● Your task
What is needed is an exact copy of every entry below, with the pictures left out.

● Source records
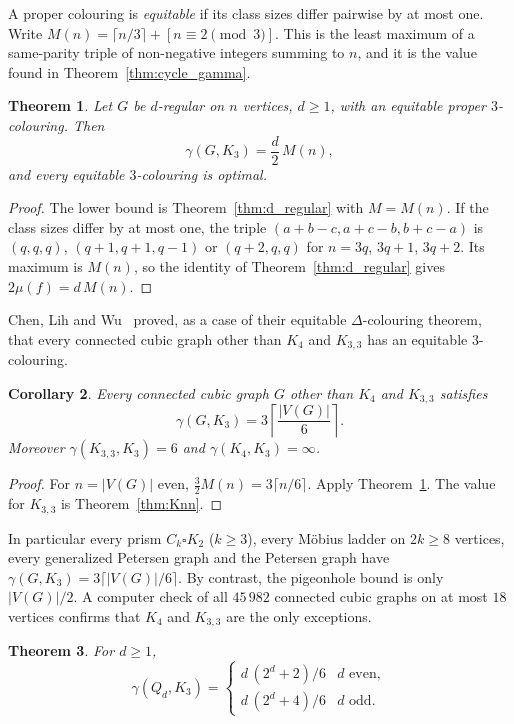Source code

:\documentclass{article}
\newtheorem{theorem}{Theorem}[section]
\newtheorem{corollary}[theorem]{Corollary}
\theoremstyle{definition}
\begin{document}
A proper colouring is \emph{equitable} if its class sizes differ pairwise by at
most one.  Write $M(n)=\lceil n/3\rceil+[n\equiv2\pmod 3]$.  This is the least
maximum of a same-parity triple of non-negative integers summing to $n$, and it is
the value found in Theorem~\ref{thm:cycle_gamma}.

\begin{theorem}
\label{thm:equitable}
Let $G$ be $d$-regular on $n$ vertices, $d\ge1$, with an equitable proper
$3$-colouring.  Then
\[
  \gamma(G,K_3)=\frac d2\,M(n),
\]
and every equitable $3$-colouring is optimal.
\end{theorem}

\begin{proof}
The lower bound is Theorem~\ref{thm:d_regular} with $M=M(n)$.  If the class sizes
differ by at most one, the triple $(a+b-c,a+c-b,b+c-a)$ is $(q,q,q)$,
$(q+1,q+1,q-1)$ or $(q+2,q,q)$ for $n=3q$, $3q+1$, $3q+2$.  Its maximum is
$M(n)$, so the identity of Theorem~\ref{thm:d_regular} gives
$2\mu(f)=d\,M(n)$.
\end{proof}

Chen, Lih and Wu~\cite{chenlihwu1994} proved, as a case of their equitable
$\Delta$-colouring theorem, that every connected cubic graph other than $K_4$ and
$K_{3,3}$ has an equitable $3$-colouring.

\begin{corollary}
\label{cor:cubic}
Every connected cubic graph $G$ other than $K_4$ and $K_{3,3}$ satisfies
\[
  \gamma(G,K_3)=3\left\lceil\frac{|V(G)|}{6}\right\rceil .
\]
Moreover $\gamma(K_{3,3},K_3)=6$ and $\gamma(K_4,K_3)=\infty$.
\end{corollary}

\begin{proof}
For $n=|V(G)|$ even, $\frac32M(n)=3\lceil n/6\rceil$.  Apply
Theorem~\ref{thm:equitable}.  The value for $K_{3,3}$ is Theorem~\ref{thm:Knn}.
\end{proof}

In particular every prism $C_k\square K_2$ ($k\ge3$), every M\"obius ladder on
$2k\ge8$ vertices, every generalized Petersen graph and the Petersen graph have
$\gamma(G,K_3)=3\lceil|V(G)|/6\rceil$.  By contrast, the pigeonhole bound is only
$|V(G)|/2$.  A computer check of all $45\,982$ connected cubic graphs on at most
$18$ vertices confirms that $K_4$ and $K_{3,3}$ are the only exceptions.

\begin{theorem}
\label{thm:cube}
For $d\ge1$,
\[
  \gamma(Q_d,K_3)=\begin{cases} d\,(2^d+2)/6 & d \text{ even},\\
  d\,(2^d+4)/6 & d\text{ odd}.\end{cases}
\]
\end{theorem}
\end{document}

● Solution to the problem
Source code

:\documentclass{article}
\newtheorem{theorem}{Theorem}[section]
\newtheorem{corollary}[theorem]{Corollary}
\theoremstyle{definition}
\begin{document}
A proper colouring is \emph{equitable} if its class sizes differ pairwise by at
most one.  Write $M(n)=\lceil n/3\rceil+[n\equiv2\pmod 3]$.  This is the least
maximum of a same-parity triple of non-negative integers summing to $n$, and it is
the value found in Theorem~\ref{thm:cycle_gamma}.

\begin{theorem}
\label{thm:equitable}
Let $G$ be $d$-regular on $n$ vertices, $d\ge1$, with an equitable proper
$3$-colouring.  Then
\[
  \gamma(G,K_3)=\frac d2\,M(n),
\]
and every equitable $3$-colouring is optimal.
\end{theorem}

\begin{proof}
The lower bound is Theorem~\ref{thm:d_regular} with $M=M(n)$.  If the class sizes
differ by at most one, the triple $(a+b-c,a+c-b,b+c-a)$ is $(q,q,q)$,
$(q+1,q+1,q-1)$ or $(q+2,q,q)$ for $n=3q$, $3q+1$, $3q+2$.  Its maximum is
$M(n)$, so the identity of Theorem~\ref{thm:d_regular} gives
$2\mu(f)=d\,M(n)$.
\end{proof}

Chen, Lih and Wu~\cite{chenlihwu1994} proved, as a case of their equitable
$\Delta$-colouring theorem, that every connected cubic graph other than $K_4$ and
$K_{3,3}$ has an equitable $3$-colouring.

\begin{corollary}
\label{cor:cubic}
Every connected cubic graph $G$ other than $K_4$ and $K_{3,3}$ satisfies
\[
  \gamma(G,K_3)=3\left\lceil\frac{|V(G)|}{6}\right\rceil .
\]
Moreover $\gamma(K_{3,3},K_3)=6$ and $\gamma(K_4,K_3)=\infty$.
\end{corollary}

\begin{proof}
For $n=|V(G)|$ even, $\frac32M(n)=3\lceil n/6\rceil$.  Apply
Theorem~\ref{thm:equitable}.  The value for $K_{3,3}$ is Theorem~\ref{thm:Knn}.
\end{proof}

In particular every prism $C_k\square K_2$ ($k\ge3$), every M\"obius ladder on
$2k\ge8$ vertices, every generalized Petersen graph and the Petersen graph have
$\gamma(G,K_3)=3\lceil|V(G)|/6\rceil$.  By contrast, the pigeonhole bound is only
$|V(G)|/2$.  A computer check of all $45\,982$ connected cubic graphs on at most
$18$ vertices confirms that $K_4$ and $K_{3,3}$ are the only exceptions.

\begin{theorem}
\label{thm:cube}
For $d\ge1$,
\[
  \gamma(Q_d,K_3)=\begin{cases} d\,(2^d+2)/6 & d \text{ even},\\
  d\,(2^d+4)/6 & d\text{ odd}.\end{cases}
\]
\end{theorem}
\end{document}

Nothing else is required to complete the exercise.